Her throat felt tight, and she couldn’t quite smile back. He could talk about Mme Deveraux’s so easily. He was thankful to have met her. He thought she was worth it. She ducked her head and bumped her shoulder against his, and he shoved her back and laughed. London was beautiful at night.

As they came up to the front doors of the Arms, some tipsy young men spilled out into the street stumbling and laughing, and warmth and light spilled out with them. Even at that hour the taproom was bright and noisy and full. Charlotte bustled here and there, two tankards of ale held expertly in each hand. Only a week ago she’d been clumsy and scared to look customers in the eye. Now she belonged here. Serena had created a place where she could be safe, and happy. She felt such a rush of emotion, suddenly. Such a sense that everything was right, that Solomon was beside her and that she was home. She had to hang on to this—she had to.





Chapter 16


When they reached the Arms, it was eleven o’clock, hours before anyone would expect them back. Though he was usually in bed by now, tonight Solomon was wide awake.

Serena had gone to her office to do the day’s books, and Elijah wasn’t in his room, so Solomon headed to the taproom to wait for his brother. Nursing a mug of ale in the corner and trying to arrange what he would say, he became slightly less enthused about telling Elijah what had happened at the ball.
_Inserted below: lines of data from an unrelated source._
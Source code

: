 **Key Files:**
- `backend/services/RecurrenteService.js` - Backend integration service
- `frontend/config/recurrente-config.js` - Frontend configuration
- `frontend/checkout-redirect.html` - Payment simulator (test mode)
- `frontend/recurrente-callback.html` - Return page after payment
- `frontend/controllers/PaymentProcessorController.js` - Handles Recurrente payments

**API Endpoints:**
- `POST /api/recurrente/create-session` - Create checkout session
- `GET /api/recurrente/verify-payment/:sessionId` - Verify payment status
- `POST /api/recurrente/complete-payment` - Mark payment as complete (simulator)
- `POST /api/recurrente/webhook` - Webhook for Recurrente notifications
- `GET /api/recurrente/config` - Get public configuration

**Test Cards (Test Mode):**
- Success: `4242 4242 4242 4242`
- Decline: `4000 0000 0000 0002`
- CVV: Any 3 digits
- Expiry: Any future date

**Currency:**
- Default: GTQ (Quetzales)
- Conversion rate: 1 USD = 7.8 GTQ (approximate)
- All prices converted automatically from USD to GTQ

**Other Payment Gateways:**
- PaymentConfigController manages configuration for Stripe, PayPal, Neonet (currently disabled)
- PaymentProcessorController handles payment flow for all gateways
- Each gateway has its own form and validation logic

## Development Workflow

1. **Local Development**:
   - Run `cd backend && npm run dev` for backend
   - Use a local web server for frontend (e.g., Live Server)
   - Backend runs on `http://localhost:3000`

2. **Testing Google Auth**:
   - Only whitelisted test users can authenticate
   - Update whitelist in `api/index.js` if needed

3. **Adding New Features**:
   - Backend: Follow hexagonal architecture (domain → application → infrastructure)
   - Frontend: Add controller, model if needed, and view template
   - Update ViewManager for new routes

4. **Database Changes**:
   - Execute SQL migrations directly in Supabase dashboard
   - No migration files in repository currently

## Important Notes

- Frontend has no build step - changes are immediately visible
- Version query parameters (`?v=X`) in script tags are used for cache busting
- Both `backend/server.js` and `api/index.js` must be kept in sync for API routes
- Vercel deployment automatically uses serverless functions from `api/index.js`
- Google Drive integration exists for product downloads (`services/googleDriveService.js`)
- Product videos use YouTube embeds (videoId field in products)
The whole thing was a little embarrassing, after all. A passionate kiss to cover up illicit spying followed by a fistfight ought to sound dashing and heroic, but Solomon thought it would probably sound a little pathetic instead. If it had been a story about Elijah, it would have sounded dashing and heroic; it would have been dashing and heroic, because Elijah would have done it all differently.

“Hullo,” someone said. “Mind if I join you?”
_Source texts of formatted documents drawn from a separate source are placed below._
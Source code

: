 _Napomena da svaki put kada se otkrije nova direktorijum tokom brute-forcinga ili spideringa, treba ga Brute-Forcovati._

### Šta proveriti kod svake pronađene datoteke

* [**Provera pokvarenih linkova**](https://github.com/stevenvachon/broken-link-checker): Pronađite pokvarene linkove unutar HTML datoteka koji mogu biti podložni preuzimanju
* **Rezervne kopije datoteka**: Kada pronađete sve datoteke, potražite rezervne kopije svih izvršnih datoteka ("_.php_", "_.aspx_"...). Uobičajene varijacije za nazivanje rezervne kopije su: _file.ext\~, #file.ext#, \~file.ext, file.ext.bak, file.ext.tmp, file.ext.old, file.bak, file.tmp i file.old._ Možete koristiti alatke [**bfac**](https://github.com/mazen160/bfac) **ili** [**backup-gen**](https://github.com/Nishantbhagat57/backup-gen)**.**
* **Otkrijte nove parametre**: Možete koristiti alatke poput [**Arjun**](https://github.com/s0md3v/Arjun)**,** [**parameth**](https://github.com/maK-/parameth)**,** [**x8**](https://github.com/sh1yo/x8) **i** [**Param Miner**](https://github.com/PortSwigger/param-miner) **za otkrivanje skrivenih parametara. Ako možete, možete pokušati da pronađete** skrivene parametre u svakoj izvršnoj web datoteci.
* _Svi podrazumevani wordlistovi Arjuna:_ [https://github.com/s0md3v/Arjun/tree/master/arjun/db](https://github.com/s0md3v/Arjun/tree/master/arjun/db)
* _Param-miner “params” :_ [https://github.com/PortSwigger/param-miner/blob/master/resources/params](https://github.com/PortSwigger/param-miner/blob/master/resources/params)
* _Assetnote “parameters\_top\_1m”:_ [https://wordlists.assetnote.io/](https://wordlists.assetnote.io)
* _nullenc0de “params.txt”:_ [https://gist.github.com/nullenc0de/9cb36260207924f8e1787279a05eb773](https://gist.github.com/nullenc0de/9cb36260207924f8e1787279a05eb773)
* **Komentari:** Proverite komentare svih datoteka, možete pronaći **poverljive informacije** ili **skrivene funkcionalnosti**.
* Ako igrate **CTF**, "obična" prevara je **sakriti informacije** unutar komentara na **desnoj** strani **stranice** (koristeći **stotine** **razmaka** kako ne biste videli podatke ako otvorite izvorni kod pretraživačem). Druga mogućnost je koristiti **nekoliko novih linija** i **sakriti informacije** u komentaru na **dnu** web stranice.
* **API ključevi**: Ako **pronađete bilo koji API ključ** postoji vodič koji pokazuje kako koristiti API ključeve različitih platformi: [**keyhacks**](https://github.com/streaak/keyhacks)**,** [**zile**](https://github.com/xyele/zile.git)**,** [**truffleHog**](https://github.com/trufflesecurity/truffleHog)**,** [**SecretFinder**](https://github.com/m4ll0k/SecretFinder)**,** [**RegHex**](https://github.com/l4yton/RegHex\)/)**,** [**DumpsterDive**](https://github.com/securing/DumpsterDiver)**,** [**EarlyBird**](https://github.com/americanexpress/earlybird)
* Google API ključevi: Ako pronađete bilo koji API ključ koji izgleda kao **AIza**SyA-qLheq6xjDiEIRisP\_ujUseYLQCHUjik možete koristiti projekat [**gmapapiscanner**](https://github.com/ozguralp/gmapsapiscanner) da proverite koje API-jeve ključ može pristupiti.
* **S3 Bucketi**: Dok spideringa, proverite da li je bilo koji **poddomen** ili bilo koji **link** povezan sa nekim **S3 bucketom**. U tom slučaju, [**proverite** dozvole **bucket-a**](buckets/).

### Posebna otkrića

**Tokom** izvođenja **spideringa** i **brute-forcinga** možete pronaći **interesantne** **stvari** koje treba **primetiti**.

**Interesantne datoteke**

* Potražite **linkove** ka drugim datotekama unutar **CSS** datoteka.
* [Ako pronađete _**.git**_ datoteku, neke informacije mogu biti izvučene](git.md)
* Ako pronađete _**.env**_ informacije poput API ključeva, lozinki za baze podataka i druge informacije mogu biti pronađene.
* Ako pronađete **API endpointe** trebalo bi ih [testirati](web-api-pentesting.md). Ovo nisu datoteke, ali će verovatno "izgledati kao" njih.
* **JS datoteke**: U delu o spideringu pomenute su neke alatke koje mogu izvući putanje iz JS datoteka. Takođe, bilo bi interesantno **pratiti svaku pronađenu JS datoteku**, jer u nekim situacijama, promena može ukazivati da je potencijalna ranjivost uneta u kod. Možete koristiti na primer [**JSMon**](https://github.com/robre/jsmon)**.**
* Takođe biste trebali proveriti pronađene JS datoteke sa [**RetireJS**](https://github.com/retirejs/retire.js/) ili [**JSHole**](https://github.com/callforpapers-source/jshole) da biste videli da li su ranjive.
He looked up. It was Sophy, her spectacles glinting in the yellow light from the taproom lamps and a cloak draped over her arm. He was a little surprised, but he said, “Please do. Would you like a pint?”

She smiled. “You paying?”

He nodded.

She waved at Charlotte, then slid into the booth across from him. She was wearing the orange dress Serena had worn to St. Andrew of the Cross. It disconcerted him how different it looked on her; even the color looked different against her dark skin. And she wasn’t wearing any linen ruffles in the neckline. “How did it go?”

He glanced involuntarily to where Sacreval sat at the bar, surrounded, as he had been since his return, by patrons eager to hear details of life in Bonaparte’s Paris.
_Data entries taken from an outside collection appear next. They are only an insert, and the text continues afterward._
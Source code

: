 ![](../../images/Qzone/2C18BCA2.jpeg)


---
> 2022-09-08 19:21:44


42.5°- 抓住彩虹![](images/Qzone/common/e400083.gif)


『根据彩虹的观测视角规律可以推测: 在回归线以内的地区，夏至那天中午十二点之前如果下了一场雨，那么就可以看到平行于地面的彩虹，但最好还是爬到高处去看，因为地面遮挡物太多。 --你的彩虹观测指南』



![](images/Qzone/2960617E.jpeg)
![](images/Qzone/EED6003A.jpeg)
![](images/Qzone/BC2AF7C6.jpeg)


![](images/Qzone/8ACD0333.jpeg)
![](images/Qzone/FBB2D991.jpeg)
“Don’t look,” Sophy said quietly. “He can’t hear us from there, but he’ll see if you look.”

Solomon propped his cheek on his fist and watched her for a moment. “Why don’t you ask Serena?”

“Because I want a straight answer,” Sophy said promptly.

He snorted. “She’s not very good at giving those, is she?”

She sucked her lower lip into her mouth. “No one is. But she’s worse than most.”

He spread his hands. “I don’t understand it! I don’t understand what is so dashed hard about admitting that you enjoyed a kiss, for heaven’s sake. Everybody likes kissing, don’t they?”

“I don’t.” Charlotte banged a small glass of dark liquor down in front of Sophy. Solomon blinked at her. “Well, I don’t. Thanks for helping me clean up that cucumber soup last week, by the way.”

“You’re welcome.”

“Thanks, Charlotte,” Sophy said, picking up her glass. “It’s on his tab.” The waitress nodded and headed back to the bar, and Sophy tipped back her head and downed the liquor. “You sure you wouldn’t like something stronger?”